The survey findings-based on the attitudes and opinions of 1,000 adults across the US-illustrate a massive adoption of a relatively new technology. Coduto was working as a researcher and strategist at an advertising agency when Tinder really took off. She thought the concept was interesting, and then her friends started using it.
"It really was this mass adoption moment," she recalls. "Grindr was on the scene first, but in terms of just sheer numbers, Tinder really provided the spark. Suddenly heterosexual people could date online without being on their computers-they could just do it from their phones."

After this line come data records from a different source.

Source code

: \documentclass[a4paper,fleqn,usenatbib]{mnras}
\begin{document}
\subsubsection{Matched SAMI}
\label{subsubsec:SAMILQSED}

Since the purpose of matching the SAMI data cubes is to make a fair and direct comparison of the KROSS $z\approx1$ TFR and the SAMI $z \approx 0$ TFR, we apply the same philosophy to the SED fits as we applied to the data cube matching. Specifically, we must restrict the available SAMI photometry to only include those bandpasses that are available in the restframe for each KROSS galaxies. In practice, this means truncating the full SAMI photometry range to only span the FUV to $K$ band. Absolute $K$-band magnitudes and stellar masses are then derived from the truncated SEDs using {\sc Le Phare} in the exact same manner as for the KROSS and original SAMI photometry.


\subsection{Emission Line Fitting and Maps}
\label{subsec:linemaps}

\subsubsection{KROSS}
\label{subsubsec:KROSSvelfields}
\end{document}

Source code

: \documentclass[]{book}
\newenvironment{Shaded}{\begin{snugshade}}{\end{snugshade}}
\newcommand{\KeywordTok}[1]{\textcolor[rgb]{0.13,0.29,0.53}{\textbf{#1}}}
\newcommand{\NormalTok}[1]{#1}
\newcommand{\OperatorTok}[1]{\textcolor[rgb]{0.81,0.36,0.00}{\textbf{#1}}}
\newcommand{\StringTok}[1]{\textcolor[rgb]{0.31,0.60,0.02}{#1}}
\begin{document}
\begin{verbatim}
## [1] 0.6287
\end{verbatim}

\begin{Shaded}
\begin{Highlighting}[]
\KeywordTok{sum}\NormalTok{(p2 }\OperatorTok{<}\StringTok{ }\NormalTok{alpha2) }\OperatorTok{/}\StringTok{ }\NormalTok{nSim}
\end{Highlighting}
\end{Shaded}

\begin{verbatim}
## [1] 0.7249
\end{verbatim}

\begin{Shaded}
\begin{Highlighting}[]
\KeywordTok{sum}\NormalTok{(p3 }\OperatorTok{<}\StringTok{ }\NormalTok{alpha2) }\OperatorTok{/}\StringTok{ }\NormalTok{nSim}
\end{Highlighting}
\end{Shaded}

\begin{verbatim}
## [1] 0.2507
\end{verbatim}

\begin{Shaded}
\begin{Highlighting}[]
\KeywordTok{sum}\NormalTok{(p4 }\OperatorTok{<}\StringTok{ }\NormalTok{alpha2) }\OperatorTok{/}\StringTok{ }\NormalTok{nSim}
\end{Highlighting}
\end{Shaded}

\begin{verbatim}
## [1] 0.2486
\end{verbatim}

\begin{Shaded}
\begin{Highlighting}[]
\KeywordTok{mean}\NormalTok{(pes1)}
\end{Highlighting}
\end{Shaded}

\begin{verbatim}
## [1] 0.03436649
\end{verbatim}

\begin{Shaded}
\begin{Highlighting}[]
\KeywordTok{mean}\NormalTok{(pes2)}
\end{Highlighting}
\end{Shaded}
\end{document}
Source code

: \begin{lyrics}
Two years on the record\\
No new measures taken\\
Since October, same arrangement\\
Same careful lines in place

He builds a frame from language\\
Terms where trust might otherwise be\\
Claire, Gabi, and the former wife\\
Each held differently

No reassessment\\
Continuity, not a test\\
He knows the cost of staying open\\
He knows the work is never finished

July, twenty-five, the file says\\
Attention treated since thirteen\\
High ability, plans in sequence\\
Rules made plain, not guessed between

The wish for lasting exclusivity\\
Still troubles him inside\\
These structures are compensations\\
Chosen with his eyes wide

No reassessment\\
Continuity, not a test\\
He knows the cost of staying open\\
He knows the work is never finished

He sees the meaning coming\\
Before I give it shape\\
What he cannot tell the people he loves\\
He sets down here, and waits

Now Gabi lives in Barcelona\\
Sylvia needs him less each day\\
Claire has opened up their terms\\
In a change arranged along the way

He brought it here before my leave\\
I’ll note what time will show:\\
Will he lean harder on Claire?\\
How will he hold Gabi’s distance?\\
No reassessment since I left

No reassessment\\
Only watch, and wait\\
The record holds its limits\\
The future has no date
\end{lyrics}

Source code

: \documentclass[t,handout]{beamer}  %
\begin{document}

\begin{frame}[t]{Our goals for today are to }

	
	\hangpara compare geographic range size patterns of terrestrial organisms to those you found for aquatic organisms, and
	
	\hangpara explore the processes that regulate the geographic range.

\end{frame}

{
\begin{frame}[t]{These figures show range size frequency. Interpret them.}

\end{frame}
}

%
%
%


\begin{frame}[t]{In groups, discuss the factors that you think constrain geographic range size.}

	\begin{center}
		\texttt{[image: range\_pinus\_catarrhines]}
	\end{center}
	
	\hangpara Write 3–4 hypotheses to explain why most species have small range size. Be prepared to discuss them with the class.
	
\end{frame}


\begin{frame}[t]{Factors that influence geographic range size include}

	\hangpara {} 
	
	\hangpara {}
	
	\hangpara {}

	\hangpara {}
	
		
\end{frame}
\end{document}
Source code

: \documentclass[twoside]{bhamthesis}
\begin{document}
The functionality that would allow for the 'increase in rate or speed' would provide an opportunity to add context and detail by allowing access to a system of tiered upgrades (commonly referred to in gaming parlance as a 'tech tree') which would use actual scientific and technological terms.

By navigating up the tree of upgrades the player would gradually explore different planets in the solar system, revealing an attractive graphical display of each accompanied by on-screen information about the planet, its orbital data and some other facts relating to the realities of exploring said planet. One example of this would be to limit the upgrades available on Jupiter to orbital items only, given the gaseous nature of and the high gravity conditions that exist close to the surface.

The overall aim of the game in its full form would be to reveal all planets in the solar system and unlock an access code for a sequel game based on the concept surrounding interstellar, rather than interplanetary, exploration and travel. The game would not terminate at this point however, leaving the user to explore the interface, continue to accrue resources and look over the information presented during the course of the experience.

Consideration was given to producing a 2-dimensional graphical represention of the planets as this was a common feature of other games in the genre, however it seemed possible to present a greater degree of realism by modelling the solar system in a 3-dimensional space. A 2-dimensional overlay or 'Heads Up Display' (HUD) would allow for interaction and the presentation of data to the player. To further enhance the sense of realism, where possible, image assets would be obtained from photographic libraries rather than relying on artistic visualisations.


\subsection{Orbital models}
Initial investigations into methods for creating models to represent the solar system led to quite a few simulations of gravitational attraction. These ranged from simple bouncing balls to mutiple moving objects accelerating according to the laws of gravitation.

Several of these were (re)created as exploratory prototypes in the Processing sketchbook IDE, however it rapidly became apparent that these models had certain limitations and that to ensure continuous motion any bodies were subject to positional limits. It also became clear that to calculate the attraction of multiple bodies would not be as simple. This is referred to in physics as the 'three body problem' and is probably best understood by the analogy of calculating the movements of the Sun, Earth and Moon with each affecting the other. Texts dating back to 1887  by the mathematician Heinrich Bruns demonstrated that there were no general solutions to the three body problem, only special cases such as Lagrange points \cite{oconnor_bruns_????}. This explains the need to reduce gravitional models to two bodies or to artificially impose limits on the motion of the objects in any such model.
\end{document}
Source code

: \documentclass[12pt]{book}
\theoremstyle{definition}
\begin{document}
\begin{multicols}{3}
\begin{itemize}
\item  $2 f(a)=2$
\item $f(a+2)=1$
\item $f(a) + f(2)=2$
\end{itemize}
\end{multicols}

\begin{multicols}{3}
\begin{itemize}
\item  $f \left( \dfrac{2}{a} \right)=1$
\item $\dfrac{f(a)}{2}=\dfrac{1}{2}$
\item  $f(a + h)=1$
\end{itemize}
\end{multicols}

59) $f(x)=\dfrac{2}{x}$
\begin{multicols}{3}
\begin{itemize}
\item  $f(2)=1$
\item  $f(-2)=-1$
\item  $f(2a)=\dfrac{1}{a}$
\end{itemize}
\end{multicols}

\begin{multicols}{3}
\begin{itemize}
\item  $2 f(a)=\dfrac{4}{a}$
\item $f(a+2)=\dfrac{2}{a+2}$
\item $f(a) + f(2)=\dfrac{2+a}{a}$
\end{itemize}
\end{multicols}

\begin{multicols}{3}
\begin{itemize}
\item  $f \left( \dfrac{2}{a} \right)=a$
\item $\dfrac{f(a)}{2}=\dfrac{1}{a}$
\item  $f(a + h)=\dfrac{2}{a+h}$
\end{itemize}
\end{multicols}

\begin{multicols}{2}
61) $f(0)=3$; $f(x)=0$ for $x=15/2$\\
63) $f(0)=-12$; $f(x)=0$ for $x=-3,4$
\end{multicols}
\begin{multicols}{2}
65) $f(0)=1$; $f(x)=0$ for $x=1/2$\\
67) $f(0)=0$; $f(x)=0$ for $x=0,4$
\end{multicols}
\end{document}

And they did: Tinder quickly became the most-downloaded dating app in the world, with 64 million downloads last year alone. Legions of competitors have arrived, too, each with a slightly different flair. Hinge is an app that advertises itself as the one "designed to be deleted," a promising catchphrase for those looking for in-person connections. Bumble positioned itself as the progressive option: women have to make the first move. Many people cast a wide net, creating profiles on two or more dating apps at the same time (and often, with varying results).
The relative ease with which people can scan through dozens of potential mates, sending out messages en masse, has also changed the way people date, Coduto says. The playful interfaces and immediate feedback from many of these apps have led to the so-called gamification of dating. This can be fun-scrolling through potential matches with friends-but it can also lead to an overdependence on online platforms for social connection, particularly among people already predisposed to social anxiety or loneliness, Coduto has found.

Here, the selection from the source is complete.